Analyzing an existing health information database, he concluded that of the 10.2 million U.S. women eligible to take preventive tamoxifen (that is, older than 35 and at high risk for breast cancer) about 2.4 million of them would get benefits significantly greater than the risk of negative side effects. For them, tamoxifen is a good bet.
The key, of course, is figuring out whether you're one of the 2.4 million. As it turns out, there's a pretty straightforward way to do that. It's called the Gail model and it gives you a number representing your risk of developing breast cancer within the next five years. Over 1.67 percent is considered high risk. Helene and Patricia had numbers at least triple that, prompting their decision to take the drug.
Should you make the same choice? Only you can answer that question. Even the NCI's Freedman, who has spent years pinpointing candidates most likely to benefit from tamoxifen, won't answer it. "All I can do is lay out numbers," he says. "The decision itself is very personal."
If you're under 40, chances are your Gail number won't be high enough to offset the risk of tamoxifen's side effects. High-risk women in their 50s are likely candidates if they've had a hysterectomy, which eliminates the uterine cancer worry. Women over 60 are generally at higher risk for the drug's side effects, negating its advantages.
Also, it's not always the numbers themselves that matter. It's what they mean to you. Many women cringe at the idea of taking something with potentially serious side effects for a disease they don't have. "Tamoxifen isn't sugar candy, but a very powerful drug," says Barbara Brenner, executive director of Breast Cancer Action, an advocacy group in San Francisco. "And we're talking about using it as an intervention in healthy people, people who aren't sick and may never get sick."
NCI researcher Dr. Leslie Ford, on the other hand, sees risk-reducing medications as a desirable pursuit. "That's what we do with cholesterol-lowering drugs like statins," she says. "High cholesterol isn't heart disease, but a known risk for it. So we give statins to people to reduce their risk."
Ford, though, agrees with the advocacy groups that tamoxifen's rare but potentially deadly side effects are a concern. That's why she, McCaskill-Stevens, and others at the NCI have embarked on another major trial that seeks to find a breast cancer preventive as potent as tamoxifen but without all the problems. The results of that study, involving the drug raloxifene, are due in 2006.

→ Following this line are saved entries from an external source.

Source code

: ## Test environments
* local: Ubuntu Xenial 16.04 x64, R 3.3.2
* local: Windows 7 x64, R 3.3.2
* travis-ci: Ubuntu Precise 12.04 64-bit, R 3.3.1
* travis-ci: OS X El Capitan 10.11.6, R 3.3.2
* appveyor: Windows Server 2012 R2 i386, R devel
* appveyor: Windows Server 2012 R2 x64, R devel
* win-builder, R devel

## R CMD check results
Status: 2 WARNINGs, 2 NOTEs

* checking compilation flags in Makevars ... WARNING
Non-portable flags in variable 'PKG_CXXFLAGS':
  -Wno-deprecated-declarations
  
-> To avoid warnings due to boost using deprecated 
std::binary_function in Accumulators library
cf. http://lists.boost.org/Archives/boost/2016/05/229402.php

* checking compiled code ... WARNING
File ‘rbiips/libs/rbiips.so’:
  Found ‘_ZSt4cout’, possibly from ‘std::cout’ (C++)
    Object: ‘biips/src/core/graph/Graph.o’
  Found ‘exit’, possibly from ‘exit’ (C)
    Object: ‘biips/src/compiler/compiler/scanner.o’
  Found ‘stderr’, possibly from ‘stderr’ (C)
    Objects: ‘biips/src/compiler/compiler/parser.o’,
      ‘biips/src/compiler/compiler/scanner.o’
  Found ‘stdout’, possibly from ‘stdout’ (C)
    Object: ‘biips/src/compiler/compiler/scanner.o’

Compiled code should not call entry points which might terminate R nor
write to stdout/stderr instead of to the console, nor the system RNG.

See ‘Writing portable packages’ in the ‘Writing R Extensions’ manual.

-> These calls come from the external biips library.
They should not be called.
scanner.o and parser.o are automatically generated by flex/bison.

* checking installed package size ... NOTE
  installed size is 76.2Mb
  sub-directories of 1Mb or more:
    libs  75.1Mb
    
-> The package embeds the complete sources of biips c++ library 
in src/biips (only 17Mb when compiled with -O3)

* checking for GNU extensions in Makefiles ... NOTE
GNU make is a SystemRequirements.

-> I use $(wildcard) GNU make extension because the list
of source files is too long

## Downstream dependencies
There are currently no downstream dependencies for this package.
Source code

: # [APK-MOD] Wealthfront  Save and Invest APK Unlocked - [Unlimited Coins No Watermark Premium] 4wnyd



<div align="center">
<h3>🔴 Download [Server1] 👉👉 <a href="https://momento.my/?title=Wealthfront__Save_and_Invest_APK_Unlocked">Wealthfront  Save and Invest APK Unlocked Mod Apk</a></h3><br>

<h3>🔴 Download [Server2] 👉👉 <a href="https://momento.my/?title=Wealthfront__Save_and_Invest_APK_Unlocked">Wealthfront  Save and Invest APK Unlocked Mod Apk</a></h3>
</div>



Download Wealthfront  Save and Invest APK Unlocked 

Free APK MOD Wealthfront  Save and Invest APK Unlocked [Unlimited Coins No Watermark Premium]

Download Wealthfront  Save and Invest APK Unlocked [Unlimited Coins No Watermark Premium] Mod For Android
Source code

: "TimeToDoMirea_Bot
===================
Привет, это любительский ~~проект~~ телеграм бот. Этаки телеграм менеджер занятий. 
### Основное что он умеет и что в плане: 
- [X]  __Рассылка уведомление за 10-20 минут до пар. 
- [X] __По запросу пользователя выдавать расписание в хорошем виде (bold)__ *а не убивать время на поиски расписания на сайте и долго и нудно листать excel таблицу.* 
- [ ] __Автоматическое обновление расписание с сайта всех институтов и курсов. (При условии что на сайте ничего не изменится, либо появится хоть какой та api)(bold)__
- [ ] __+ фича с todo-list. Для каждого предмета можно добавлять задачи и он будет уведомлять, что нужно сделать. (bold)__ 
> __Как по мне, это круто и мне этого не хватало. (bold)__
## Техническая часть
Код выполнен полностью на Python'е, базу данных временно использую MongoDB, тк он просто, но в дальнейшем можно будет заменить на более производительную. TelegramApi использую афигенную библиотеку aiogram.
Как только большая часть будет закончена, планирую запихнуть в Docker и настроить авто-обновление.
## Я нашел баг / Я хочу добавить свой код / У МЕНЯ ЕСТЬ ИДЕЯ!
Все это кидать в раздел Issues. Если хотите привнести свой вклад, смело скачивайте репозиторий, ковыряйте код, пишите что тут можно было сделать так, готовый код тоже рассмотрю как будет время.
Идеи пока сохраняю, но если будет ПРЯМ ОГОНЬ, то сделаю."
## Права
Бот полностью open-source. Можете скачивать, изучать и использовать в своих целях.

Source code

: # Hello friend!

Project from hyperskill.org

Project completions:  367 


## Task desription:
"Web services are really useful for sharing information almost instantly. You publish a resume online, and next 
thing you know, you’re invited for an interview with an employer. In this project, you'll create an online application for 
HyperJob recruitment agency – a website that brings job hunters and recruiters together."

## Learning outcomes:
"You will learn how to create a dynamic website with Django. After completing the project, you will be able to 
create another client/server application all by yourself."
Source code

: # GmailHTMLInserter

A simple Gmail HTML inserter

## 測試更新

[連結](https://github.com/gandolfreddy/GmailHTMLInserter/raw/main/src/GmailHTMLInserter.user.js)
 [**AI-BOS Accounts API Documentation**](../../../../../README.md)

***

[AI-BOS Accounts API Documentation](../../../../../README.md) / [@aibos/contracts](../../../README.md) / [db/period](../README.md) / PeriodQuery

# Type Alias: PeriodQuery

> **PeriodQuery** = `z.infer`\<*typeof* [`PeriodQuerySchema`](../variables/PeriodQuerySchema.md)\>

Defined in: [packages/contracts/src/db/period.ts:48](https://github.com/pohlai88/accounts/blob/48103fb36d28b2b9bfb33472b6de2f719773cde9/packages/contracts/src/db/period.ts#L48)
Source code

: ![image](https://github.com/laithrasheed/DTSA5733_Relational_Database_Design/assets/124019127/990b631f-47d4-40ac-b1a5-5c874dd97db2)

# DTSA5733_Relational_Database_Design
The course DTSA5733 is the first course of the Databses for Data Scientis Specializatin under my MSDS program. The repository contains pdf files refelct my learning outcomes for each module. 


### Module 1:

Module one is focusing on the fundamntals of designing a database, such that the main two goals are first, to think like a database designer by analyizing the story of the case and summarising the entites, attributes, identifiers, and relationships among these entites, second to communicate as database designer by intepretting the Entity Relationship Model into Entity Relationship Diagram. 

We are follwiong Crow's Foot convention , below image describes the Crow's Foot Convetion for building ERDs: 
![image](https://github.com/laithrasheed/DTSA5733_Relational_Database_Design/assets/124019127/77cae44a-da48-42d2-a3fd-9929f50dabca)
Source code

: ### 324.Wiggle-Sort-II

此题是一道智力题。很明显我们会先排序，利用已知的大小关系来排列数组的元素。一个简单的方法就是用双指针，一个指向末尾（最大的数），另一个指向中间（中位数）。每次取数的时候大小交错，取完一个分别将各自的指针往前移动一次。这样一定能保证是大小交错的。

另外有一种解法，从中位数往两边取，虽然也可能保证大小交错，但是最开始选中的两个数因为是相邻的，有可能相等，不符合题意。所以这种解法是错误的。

That's more good news for women like Helene Wilson. "Women need to be proactive," she says. "We need to see what we can do to prevent this disease instead of just waiting for it to happen. Anything you can do to take control of your own health is a good thing."
A statistical tool known as the Gail model is used to calculate your risk of developing breast cancer. You can estimate your own likelihood with the National Cancer Institute's Breast Cancer Risk Assessment Tool at http://cancer.gov/bcrisktool. You'll be asked a number of questions, including at which age you started menstruating, how old you were when your first child was born, and whether or not you've had a biopsy. The tool will estimate your breast cancer risk in the next five years as well as over your lifetime.